• _WHAT YOU NEED TO DO_:
Return each line of the entries that holds the string "Local".

(Collection entries)
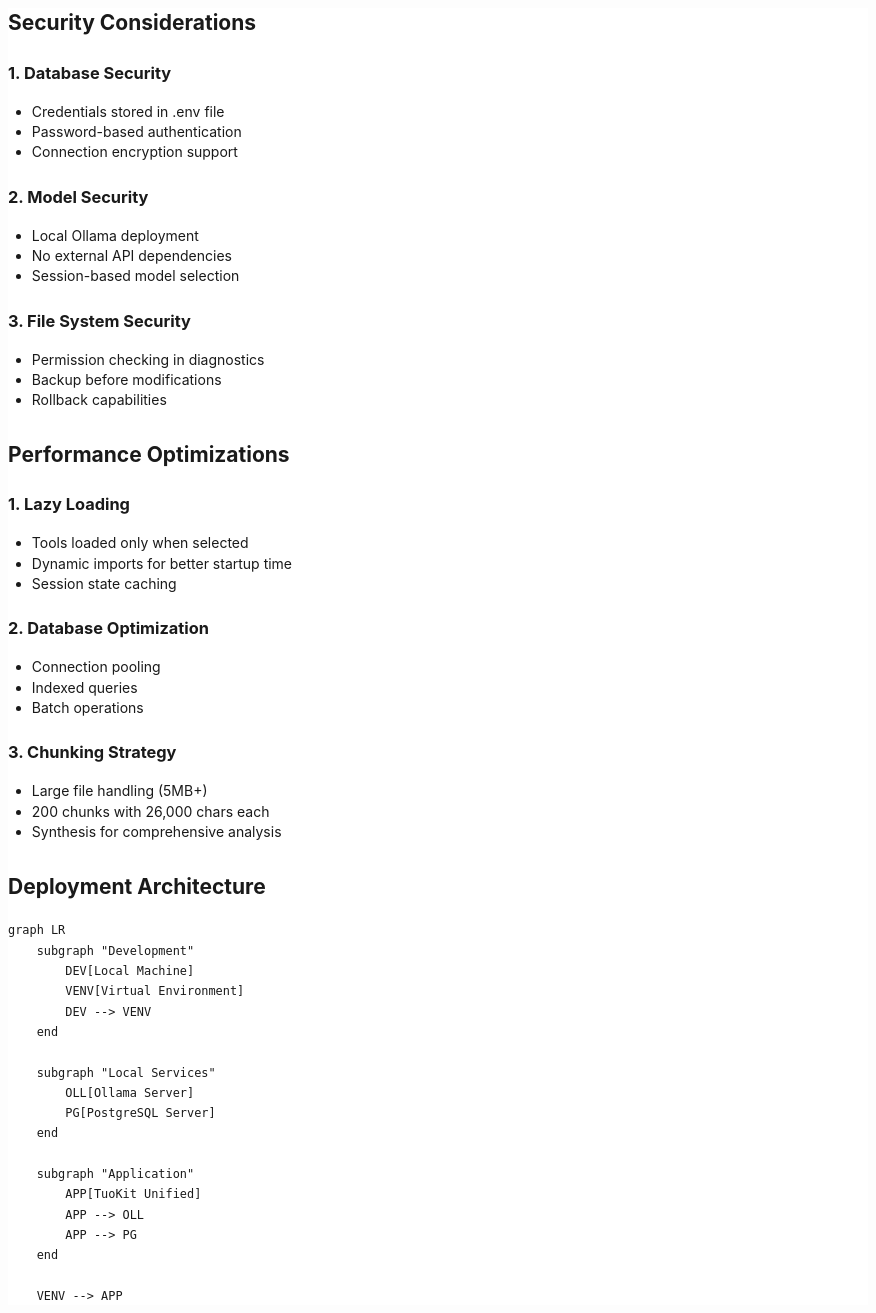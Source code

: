 ## Security Considerations

### 1. Database Security
- Credentials stored in .env file
- Password-based authentication
- Connection encryption support

### 2. Model Security
- Local Ollama deployment
- No external API dependencies
- Session-based model selection

### 3. File System Security
- Permission checking in diagnostics
- Backup before modifications
- Rollback capabilities

## Performance Optimizations

### 1. Lazy Loading
- Tools loaded only when selected
- Dynamic imports for better startup time
- Session state caching

### 2. Database Optimization
- Connection pooling
- Indexed queries
- Batch operations

### 3. Chunking Strategy
- Large file handling (5MB+)
- 200 chunks with 26,000 chars each
- Synthesis for comprehensive analysis

## Deployment Architecture

```mermaid
graph LR
    subgraph "Development"
        DEV[Local Machine]
        VENV[Virtual Environment]
        DEV --> VENV
    end

    subgraph "Local Services"
        OLL[Ollama Server]
        PG[PostgreSQL Server]
    end

    subgraph "Application"
        APP[TuoKit Unified]
        APP --> OLL
        APP --> PG
    end

    VENV --> APP
```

• _REPLY TO THE TASK_:
- Local Ollama deployment
        DEV[Local Machine]
    subgraph "Local Services"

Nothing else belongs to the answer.